- Your assignment
Within the records, determine how many lines contain the word "pics". Your reply must consist of that number only.

- Study material
- Opening Delimiter -

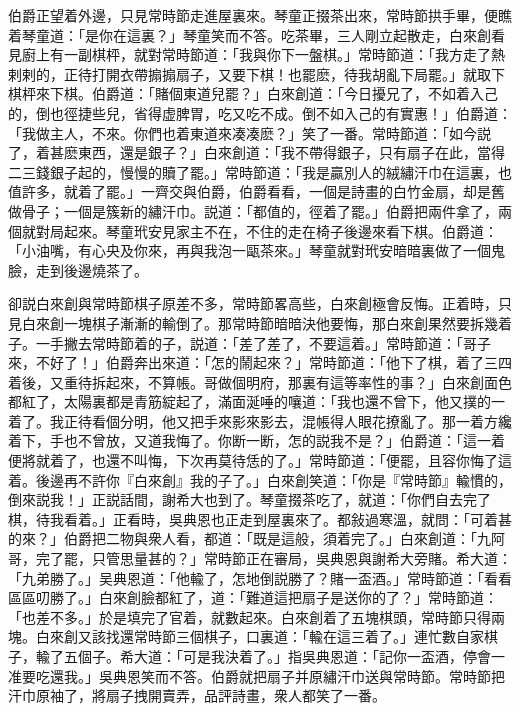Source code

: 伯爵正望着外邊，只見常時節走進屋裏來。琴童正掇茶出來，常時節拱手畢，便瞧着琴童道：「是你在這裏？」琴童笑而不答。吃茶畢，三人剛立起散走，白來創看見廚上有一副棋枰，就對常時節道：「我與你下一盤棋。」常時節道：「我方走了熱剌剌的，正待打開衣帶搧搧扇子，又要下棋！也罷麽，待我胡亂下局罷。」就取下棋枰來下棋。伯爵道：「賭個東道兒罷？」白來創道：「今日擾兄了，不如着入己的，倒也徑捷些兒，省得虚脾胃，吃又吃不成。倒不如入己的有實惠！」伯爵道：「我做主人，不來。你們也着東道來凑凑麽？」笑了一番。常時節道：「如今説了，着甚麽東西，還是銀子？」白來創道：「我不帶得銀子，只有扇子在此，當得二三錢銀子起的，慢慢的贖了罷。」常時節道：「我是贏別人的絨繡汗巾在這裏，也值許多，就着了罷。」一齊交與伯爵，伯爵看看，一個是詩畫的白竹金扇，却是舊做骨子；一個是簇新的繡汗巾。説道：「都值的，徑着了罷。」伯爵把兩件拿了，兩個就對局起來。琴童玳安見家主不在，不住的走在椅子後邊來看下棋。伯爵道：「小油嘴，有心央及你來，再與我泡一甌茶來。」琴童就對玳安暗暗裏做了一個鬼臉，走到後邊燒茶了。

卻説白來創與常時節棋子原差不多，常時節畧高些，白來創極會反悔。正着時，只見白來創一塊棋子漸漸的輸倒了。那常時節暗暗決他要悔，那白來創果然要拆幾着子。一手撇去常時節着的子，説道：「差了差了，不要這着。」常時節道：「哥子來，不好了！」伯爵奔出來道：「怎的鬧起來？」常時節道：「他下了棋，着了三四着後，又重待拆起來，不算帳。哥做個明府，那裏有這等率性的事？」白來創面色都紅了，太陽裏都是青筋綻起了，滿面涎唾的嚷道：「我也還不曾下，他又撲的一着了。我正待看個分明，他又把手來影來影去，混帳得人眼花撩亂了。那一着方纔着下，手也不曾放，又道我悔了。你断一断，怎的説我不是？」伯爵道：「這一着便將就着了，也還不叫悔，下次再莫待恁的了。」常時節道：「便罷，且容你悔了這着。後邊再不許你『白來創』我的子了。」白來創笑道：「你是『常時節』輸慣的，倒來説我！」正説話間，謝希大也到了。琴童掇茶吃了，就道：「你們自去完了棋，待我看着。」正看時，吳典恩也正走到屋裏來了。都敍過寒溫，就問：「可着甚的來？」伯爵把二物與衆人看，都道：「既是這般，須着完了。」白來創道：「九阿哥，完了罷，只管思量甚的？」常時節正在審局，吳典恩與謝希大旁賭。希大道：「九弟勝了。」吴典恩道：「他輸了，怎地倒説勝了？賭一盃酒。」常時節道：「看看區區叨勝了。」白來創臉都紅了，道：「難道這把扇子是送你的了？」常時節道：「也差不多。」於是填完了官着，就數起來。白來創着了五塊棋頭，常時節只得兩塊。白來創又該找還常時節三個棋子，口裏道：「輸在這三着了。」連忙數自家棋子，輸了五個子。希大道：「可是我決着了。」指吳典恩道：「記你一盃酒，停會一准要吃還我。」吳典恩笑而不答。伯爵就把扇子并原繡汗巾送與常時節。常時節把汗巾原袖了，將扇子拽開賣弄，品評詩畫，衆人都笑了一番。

- Closing Delimiter -
- Opening Delimiter -

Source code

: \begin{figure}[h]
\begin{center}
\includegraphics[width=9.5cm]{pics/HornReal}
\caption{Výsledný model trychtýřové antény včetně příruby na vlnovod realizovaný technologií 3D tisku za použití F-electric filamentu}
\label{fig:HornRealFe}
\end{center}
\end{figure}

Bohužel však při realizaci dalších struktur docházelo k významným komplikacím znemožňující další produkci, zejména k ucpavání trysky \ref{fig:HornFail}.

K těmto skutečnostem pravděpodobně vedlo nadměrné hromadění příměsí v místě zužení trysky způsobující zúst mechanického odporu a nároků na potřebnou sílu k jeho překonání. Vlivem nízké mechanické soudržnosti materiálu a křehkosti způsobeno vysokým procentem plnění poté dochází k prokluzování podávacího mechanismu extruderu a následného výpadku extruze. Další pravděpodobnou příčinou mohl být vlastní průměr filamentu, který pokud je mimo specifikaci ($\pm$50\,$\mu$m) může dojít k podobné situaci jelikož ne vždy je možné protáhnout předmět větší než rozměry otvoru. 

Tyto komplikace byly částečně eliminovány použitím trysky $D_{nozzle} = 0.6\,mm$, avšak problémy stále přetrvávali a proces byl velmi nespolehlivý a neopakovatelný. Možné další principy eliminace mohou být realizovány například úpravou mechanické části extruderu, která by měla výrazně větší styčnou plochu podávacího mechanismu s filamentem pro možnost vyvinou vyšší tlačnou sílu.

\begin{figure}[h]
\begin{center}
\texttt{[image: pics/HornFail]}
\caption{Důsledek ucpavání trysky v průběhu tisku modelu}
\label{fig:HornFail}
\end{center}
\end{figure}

- Closing Delimiter -

- Result below
2